Critérios para a cobertura de procedimentos não listados no rol
Ao mesmo tempo em que permite a inclusão de procedimentos nas coberturas a partir de pedidos dos clientes, a legislação impõe condições específicas para que sejam aprovados.
Os critérios são expressos no § 13 do Art. 10, exigindo que:
“Exista comprovação da eficácia, à luz das ciências da saúde, baseada em evidências científicas e plano terapêutico ou
“Existam recomendações pela Comissão Nacional de Incorporação de Tecnologias no Sistema Único de Saúde (Conitec), ou exista recomendação de, no mínimo, 1 (um) órgão de avaliação de tecnologias em saúde que tenha renome internacional, desde que sejam aprovadas também para seus nacionais”.
Quais as coberturas obrigatórias segundo a lei dos planos de saúde?
A legislação estabelece coberturas mínimas de acordo com a segmentação assistencial.
Contudo, vale lembrar que o detalhamento dos procedimentos é feito apenas no rol da ANS, lista atualizada, geralmente, a cada dois anos.
Para se ter uma ideia da extensão do rol, as últimas versões contavam com mais de 3 mil itens.

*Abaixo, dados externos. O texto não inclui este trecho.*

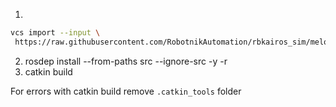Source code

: 1. 
```sh
vcs import --input \
 https://raw.githubusercontent.com/RobotnikAutomation/rbkairos_sim/melodic-devel/repos/rbkairos_sim.repos
```
2. rosdep install --from-paths src --ignore-src -y -r
3. catkin build


For errors with catkin build
remove `.catkin_tools` folder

Já a cobertura básica para cada tipo de plano de saúde consta no Art. 12 da Lei 9.656/98, que exige:
- Para o plano ambulatorial: consultas médicas, em número ilimitado, em clínicas básicas e especializadas, reconhecidas pelo Conselho Federal de Medicina, serviços de apoio diagnóstico, tratamentos e demais procedimentos ambulatoriais, cobertura de tratamentos antineoplásicos domiciliares de uso oral, incluindo medicamentos para o controle de efeitos adversos relacionados ao tratamento e adjuvantes
- Para o plano hospitalar: internações hospitalares em clínicas básicas e especializadas, reconhecidas pelo Conselho Federal de Medicina, cobertura de despesas referentes a honorários médicos, serviços gerais de enfermagem e alimentação, exames complementares indispensáveis para o controle da evolução da doença e elucidação diagnóstica, fornecimento de medicamentos, anestésicos, gases medicinais, transfusões e sessões de quimioterapia e radioterapia, realizados durante o período de internação hospitalar, cobertura de taxas e remoção do paciente, tratamentos antineoplásicos ambulatoriais e domiciliares de uso oral, procedimentos radioterápicos para tratamento de câncer e hemoterapia, desde que relacionados à continuidade da assistência prestada em âmbito de internação hospitalar
• Para o plano hospitalar com obstetrícia: todos os procedimentos citados acima, acrescidos de cobertura assistencial ao recém-nascido, filho natural ou adotivo do consumidor, ou de seu dependente, durante os primeiros trinta dias após o parto
• Para o plano odontológico: consultas e exames auxiliares ou complementares, solicitados pelo odontólogo assistente, procedimentos preventivos, de dentística e endodontia, cirurgias orais menores, assim consideradas as realizadas em ambiente ambulatorial e sem anestesia geral.
Lembrando que, como cobertura básica, o que está descrito representa o mínimo a ser disponibilizado aos beneficiários.